**What the task asks**
Below are the data; count the lines with the string "agent" in them and give that number only.

*** Input data ***

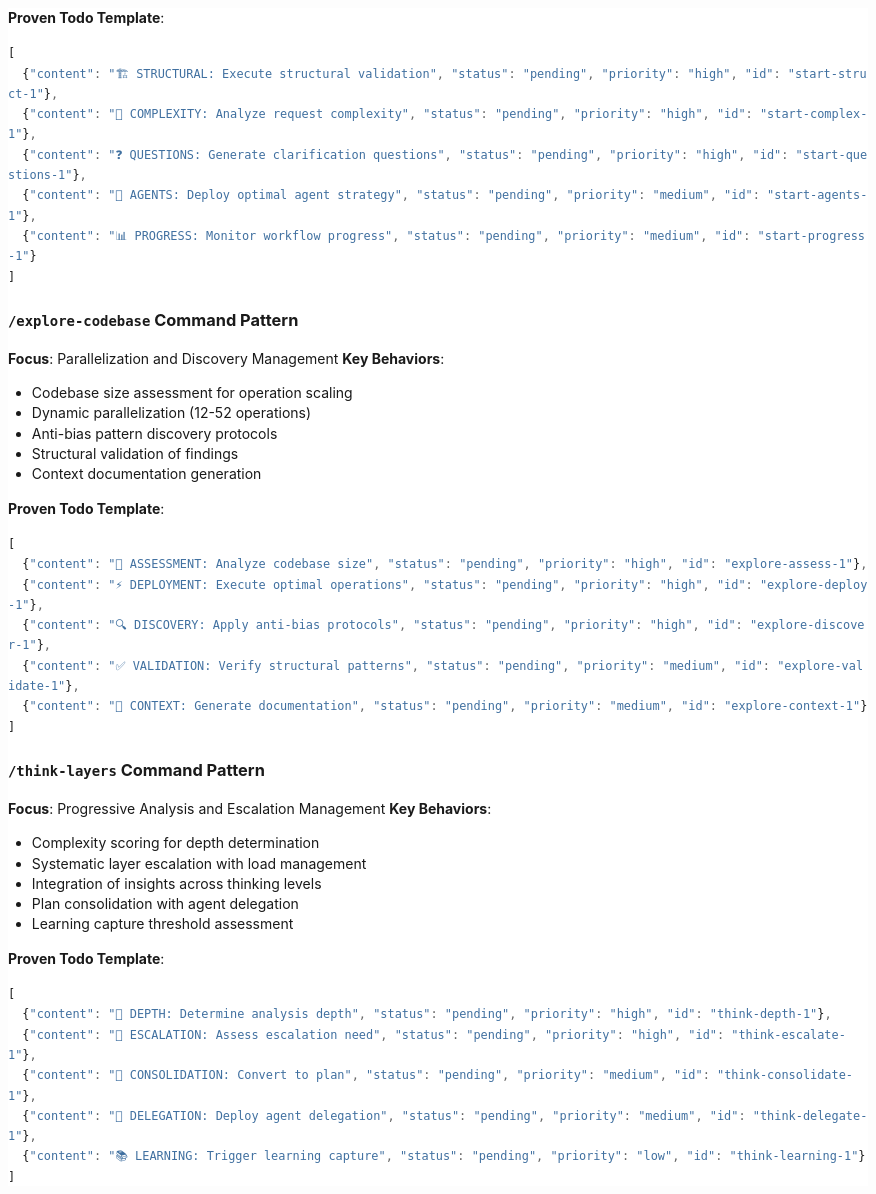 **Proven Todo Template**:
```javascript
[
  {"content": "🏗️ STRUCTURAL: Execute structural validation", "status": "pending", "priority": "high", "id": "start-struct-1"},
  {"content": "🎯 COMPLEXITY: Analyze request complexity", "status": "pending", "priority": "high", "id": "start-complex-1"},
  {"content": "❓ QUESTIONS: Generate clarification questions", "status": "pending", "priority": "high", "id": "start-questions-1"},
  {"content": "🤖 AGENTS: Deploy optimal agent strategy", "status": "pending", "priority": "medium", "id": "start-agents-1"},
  {"content": "📊 PROGRESS: Monitor workflow progress", "status": "pending", "priority": "medium", "id": "start-progress-1"}
]
```

### `/explore-codebase` Command Pattern  
**Focus**: Parallelization and Discovery Management
**Key Behaviors**:
- Codebase size assessment for operation scaling
- Dynamic parallelization (12-52 operations)
- Anti-bias pattern discovery protocols
- Structural validation of findings
- Context documentation generation

**Proven Todo Template**:
```javascript
[
  {"content": "📏 ASSESSMENT: Analyze codebase size", "status": "pending", "priority": "high", "id": "explore-assess-1"},
  {"content": "⚡ DEPLOYMENT: Execute optimal operations", "status": "pending", "priority": "high", "id": "explore-deploy-1"},
  {"content": "🔍 DISCOVERY: Apply anti-bias protocols", "status": "pending", "priority": "high", "id": "explore-discover-1"},
  {"content": "✅ VALIDATION: Verify structural patterns", "status": "pending", "priority": "medium", "id": "explore-validate-1"},
  {"content": "📝 CONTEXT: Generate documentation", "status": "pending", "priority": "medium", "id": "explore-context-1"}
]
```

### `/think-layers` Command Pattern
**Focus**: Progressive Analysis and Escalation Management
**Key Behaviors**:
- Complexity scoring for depth determination
- Systematic layer escalation with load management
- Integration of insights across thinking levels
- Plan consolidation with agent delegation
- Learning capture threshold assessment

**Proven Todo Template**:
```javascript
[
  {"content": "🧠 DEPTH: Determine analysis depth", "status": "pending", "priority": "high", "id": "think-depth-1"},
  {"content": "🔄 ESCALATION: Assess escalation need", "status": "pending", "priority": "high", "id": "think-escalate-1"},
  {"content": "🎯 CONSOLIDATION: Convert to plan", "status": "pending", "priority": "medium", "id": "think-consolidate-1"},
  {"content": "🤖 DELEGATION: Deploy agent delegation", "status": "pending", "priority": "medium", "id": "think-delegate-1"},
  {"content": "📚 LEARNING: Trigger learning capture", "status": "pending", "priority": "low", "id": "think-learning-1"}
]
```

***

**Task answer**
3